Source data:
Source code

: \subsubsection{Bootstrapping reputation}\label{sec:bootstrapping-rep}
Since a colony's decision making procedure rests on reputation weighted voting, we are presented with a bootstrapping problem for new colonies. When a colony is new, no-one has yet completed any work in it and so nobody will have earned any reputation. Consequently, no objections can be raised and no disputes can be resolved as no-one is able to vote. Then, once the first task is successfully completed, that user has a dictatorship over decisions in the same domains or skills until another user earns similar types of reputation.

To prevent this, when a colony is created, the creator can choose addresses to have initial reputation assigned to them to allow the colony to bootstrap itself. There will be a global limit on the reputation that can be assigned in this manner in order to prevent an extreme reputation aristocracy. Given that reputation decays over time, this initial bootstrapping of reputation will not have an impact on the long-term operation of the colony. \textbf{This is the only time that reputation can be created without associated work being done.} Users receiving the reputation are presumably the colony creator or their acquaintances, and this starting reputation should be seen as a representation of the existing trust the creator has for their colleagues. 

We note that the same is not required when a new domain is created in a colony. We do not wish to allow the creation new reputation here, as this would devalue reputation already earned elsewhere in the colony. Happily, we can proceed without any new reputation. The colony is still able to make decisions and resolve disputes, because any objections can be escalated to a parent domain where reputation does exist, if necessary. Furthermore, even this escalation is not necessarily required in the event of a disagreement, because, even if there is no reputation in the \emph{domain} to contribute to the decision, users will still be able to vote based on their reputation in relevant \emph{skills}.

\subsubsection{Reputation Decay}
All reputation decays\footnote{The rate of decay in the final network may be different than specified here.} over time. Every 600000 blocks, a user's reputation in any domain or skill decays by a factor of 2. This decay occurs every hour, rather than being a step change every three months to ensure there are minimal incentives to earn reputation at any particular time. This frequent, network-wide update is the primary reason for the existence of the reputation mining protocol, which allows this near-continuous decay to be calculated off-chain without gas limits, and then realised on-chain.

EXERCISE GOAL:
The lines holding the word "being" are the answer. Find them in the entries and copy them.

RESPONSE:
To prevent this, when a colony is created, the creator can choose addresses to have initial reputation assigned to them to allow the colony to bootstrap itself. There will be a global limit on the reputation that can be assigned in this manner in order to prevent an extreme reputation aristocracy. Given that reputation decays over time, this initial bootstrapping of reputation will not have an impact on the long-term operation of the colony. \textbf{This is the only time that reputation can be created without associated work being done.} Users receiving the reputation are presumably the colony creator or their acquaintances, and this starting reputation should be seen as a representation of the existing trust the creator has for their colleagues. 
All reputation decays\footnote{The rate of decay in the final network may be different than specified here.} over time. Every 600000 blocks, a user's reputation in any domain or skill decays by a factor of 2. This decay occurs every hour, rather than being a step change every three months to ensure there are minimal incentives to earn reputation at any particular time. This frequent, network-wide update is the primary reason for the existence of the reputation mining protocol, which allows this near-continuous decay to be calculated off-chain without gas limits, and then realised on-chain.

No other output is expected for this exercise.